# TASK GOAL
Reproduce the records word for word, from the first line to the line containing "proves the reduction.".

Start of PROVIDED ENTRIES

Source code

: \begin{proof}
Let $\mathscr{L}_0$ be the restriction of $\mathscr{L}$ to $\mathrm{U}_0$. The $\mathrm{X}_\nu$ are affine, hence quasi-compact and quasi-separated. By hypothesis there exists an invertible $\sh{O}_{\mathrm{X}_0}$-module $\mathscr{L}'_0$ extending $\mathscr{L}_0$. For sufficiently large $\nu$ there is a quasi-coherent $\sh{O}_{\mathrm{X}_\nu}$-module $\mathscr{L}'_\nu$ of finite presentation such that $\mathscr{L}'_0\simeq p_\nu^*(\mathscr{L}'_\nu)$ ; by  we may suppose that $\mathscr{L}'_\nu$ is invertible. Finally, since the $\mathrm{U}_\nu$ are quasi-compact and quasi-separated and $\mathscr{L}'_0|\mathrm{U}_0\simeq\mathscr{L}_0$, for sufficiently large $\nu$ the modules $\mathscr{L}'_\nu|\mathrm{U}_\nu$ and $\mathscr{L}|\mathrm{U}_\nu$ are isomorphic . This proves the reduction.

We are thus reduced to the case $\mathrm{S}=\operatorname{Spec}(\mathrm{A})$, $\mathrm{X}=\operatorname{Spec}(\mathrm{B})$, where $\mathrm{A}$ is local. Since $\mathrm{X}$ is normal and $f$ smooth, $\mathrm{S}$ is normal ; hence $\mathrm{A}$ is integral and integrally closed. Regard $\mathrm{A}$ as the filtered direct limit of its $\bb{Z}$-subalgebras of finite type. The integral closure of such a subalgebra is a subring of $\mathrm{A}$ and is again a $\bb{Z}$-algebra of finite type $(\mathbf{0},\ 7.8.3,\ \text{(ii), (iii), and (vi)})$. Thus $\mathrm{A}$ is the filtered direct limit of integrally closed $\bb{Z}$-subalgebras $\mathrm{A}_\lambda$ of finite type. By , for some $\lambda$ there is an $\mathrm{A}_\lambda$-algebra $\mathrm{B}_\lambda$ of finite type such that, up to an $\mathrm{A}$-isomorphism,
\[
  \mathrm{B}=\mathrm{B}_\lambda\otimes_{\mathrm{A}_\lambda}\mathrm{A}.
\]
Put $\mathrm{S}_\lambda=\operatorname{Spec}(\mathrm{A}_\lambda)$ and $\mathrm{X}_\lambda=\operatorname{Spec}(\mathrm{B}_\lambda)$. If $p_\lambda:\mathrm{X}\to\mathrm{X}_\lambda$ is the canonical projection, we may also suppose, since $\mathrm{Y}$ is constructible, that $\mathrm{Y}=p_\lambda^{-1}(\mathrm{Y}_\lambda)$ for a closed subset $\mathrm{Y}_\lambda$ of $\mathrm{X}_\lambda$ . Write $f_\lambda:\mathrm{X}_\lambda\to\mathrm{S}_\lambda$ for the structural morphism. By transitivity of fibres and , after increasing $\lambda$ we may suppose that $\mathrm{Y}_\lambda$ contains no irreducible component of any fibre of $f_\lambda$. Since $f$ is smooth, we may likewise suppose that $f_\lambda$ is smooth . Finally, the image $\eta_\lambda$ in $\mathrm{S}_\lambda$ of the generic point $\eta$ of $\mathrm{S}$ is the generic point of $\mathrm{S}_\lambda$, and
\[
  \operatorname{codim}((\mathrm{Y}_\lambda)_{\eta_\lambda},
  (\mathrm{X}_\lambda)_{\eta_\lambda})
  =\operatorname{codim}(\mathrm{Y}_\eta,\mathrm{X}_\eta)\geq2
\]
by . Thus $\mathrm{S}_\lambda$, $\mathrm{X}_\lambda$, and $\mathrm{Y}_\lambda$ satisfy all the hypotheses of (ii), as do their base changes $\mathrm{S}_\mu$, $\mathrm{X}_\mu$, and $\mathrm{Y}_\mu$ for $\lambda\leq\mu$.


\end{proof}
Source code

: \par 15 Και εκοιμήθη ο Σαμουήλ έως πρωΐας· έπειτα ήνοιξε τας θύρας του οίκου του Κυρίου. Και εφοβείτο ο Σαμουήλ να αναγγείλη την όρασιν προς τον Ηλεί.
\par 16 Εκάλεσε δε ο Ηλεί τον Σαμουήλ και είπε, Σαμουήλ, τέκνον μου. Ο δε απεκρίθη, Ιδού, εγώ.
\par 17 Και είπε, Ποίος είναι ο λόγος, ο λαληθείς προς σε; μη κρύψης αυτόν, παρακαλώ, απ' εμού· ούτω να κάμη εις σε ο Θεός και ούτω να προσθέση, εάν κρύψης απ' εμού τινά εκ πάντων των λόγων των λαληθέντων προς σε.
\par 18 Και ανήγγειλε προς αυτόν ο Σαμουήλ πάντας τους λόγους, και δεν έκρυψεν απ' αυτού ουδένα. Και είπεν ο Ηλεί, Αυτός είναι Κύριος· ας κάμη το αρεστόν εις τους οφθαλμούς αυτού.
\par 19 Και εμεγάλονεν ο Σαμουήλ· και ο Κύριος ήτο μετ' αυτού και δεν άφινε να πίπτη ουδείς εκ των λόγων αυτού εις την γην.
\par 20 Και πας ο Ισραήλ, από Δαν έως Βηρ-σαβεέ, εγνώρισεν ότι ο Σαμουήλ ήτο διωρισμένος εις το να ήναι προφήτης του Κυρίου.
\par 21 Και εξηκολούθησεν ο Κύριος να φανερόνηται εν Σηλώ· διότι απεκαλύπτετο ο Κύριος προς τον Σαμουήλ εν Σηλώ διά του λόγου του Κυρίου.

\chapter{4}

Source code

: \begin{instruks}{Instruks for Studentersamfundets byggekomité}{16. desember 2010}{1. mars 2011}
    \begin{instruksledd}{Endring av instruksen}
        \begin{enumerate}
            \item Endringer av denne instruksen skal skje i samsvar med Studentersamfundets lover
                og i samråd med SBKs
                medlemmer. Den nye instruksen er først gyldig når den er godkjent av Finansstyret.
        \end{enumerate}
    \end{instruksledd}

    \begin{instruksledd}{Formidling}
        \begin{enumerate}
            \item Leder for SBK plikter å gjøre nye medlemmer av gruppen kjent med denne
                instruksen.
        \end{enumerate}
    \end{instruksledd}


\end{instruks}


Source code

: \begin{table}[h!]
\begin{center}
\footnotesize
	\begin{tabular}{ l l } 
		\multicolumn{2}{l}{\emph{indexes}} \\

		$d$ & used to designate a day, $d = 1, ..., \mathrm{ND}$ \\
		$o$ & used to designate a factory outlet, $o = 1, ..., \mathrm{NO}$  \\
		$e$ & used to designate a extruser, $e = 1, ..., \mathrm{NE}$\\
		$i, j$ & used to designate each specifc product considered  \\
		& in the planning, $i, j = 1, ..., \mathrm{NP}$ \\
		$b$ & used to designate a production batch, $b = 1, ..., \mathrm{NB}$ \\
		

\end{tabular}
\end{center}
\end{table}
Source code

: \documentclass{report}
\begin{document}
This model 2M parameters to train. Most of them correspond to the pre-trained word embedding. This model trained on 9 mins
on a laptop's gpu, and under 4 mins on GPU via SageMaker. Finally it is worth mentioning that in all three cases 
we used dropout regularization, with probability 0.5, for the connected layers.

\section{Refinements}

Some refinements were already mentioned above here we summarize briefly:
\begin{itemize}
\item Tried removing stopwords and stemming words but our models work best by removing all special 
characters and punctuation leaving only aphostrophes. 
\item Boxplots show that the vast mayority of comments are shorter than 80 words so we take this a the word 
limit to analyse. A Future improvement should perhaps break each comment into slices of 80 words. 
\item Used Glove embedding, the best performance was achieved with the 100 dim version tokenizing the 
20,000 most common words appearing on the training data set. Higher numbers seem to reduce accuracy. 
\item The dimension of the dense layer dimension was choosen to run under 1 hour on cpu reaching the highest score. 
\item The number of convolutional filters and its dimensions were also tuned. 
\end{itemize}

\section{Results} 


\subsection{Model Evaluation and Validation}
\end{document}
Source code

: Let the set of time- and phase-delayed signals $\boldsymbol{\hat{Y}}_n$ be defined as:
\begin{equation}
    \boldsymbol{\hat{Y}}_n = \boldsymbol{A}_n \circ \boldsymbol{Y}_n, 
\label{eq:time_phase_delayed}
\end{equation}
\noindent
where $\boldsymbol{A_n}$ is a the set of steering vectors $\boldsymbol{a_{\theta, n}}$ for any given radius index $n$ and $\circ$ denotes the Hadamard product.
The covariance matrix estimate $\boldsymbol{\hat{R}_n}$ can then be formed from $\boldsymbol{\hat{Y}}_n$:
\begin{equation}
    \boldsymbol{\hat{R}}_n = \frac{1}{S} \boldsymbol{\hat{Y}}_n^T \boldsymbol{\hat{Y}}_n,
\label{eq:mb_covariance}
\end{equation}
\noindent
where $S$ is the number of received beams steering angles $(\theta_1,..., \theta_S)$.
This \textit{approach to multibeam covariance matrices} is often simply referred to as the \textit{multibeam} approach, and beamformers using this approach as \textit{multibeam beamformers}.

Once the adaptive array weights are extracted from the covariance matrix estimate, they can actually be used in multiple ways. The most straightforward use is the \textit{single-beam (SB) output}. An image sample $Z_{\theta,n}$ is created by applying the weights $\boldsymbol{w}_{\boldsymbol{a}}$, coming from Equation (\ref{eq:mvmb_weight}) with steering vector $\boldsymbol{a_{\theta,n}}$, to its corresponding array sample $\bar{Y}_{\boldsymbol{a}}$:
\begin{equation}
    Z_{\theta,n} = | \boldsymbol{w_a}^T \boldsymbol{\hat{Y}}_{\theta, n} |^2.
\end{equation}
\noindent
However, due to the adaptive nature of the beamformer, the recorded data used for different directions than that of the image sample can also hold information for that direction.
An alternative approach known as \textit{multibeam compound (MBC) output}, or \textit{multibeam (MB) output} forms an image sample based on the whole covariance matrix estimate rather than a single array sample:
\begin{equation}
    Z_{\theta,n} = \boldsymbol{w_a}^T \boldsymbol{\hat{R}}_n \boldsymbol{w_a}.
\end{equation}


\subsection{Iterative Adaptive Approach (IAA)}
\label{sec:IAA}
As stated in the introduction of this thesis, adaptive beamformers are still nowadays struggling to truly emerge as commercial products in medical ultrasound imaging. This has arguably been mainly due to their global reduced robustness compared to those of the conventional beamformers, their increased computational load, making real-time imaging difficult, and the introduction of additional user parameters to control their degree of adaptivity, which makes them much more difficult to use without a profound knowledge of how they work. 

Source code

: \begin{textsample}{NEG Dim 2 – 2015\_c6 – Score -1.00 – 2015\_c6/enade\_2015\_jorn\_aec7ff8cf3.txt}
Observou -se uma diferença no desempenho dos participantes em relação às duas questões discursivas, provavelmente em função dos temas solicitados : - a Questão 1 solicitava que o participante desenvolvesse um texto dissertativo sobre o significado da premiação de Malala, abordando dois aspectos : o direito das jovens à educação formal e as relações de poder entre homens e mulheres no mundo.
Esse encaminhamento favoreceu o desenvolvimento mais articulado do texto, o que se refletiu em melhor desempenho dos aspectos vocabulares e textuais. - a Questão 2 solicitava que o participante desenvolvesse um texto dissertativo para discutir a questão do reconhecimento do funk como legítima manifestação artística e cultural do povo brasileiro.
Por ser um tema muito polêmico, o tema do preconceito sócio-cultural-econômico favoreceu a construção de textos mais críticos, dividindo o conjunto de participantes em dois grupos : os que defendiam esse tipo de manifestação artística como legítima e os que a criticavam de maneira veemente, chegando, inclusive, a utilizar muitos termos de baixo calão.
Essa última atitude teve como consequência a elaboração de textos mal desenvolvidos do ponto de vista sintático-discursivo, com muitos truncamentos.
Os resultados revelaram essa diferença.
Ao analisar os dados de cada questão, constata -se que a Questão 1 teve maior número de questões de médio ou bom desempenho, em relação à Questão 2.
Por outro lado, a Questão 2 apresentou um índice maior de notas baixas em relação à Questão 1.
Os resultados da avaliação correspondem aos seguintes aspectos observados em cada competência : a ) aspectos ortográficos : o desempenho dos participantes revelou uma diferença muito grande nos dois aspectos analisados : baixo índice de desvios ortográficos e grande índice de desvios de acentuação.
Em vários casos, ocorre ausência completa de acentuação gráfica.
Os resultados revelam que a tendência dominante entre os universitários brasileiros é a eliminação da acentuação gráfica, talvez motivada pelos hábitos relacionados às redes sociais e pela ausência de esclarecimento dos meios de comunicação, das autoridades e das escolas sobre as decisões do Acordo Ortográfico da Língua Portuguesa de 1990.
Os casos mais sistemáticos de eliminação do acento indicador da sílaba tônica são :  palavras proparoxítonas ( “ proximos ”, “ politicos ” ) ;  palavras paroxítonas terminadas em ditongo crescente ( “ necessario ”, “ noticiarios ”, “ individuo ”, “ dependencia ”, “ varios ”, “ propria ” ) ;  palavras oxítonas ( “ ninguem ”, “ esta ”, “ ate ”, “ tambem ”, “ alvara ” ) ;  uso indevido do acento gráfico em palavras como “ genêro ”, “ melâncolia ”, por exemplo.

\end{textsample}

End of PROVIDED ENTRIES

# ANSWER AREA
Source code

: \begin{proof}
Let $\mathscr{L}_0$ be the restriction of $\mathscr{L}$ to $\mathrm{U}_0$. The $\mathrm{X}_\nu$ are affine, hence quasi-compact and quasi-separated. By hypothesis there exists an invertible $\sh{O}_{\mathrm{X}_0}$-module $\mathscr{L}'_0$ extending $\mathscr{L}_0$. For sufficiently large $\nu$ there is a quasi-coherent $\sh{O}_{\mathrm{X}_\nu}$-module $\mathscr{L}'_\nu$ of finite presentation such that $\mathscr{L}'_0\simeq p_\nu^*(\mathscr{L}'_\nu)$ ; by  we may suppose that $\mathscr{L}'_\nu$ is invertible. Finally, since the $\mathrm{U}_\nu$ are quasi-compact and quasi-separated and $\mathscr{L}'_0|\mathrm{U}_0\simeq\mathscr{L}_0$, for sufficiently large $\nu$ the modules $\mathscr{L}'_\nu|\mathrm{U}_\nu$ and $\mathscr{L}|\mathrm{U}_\nu$ are isomorphic . This proves the reduction.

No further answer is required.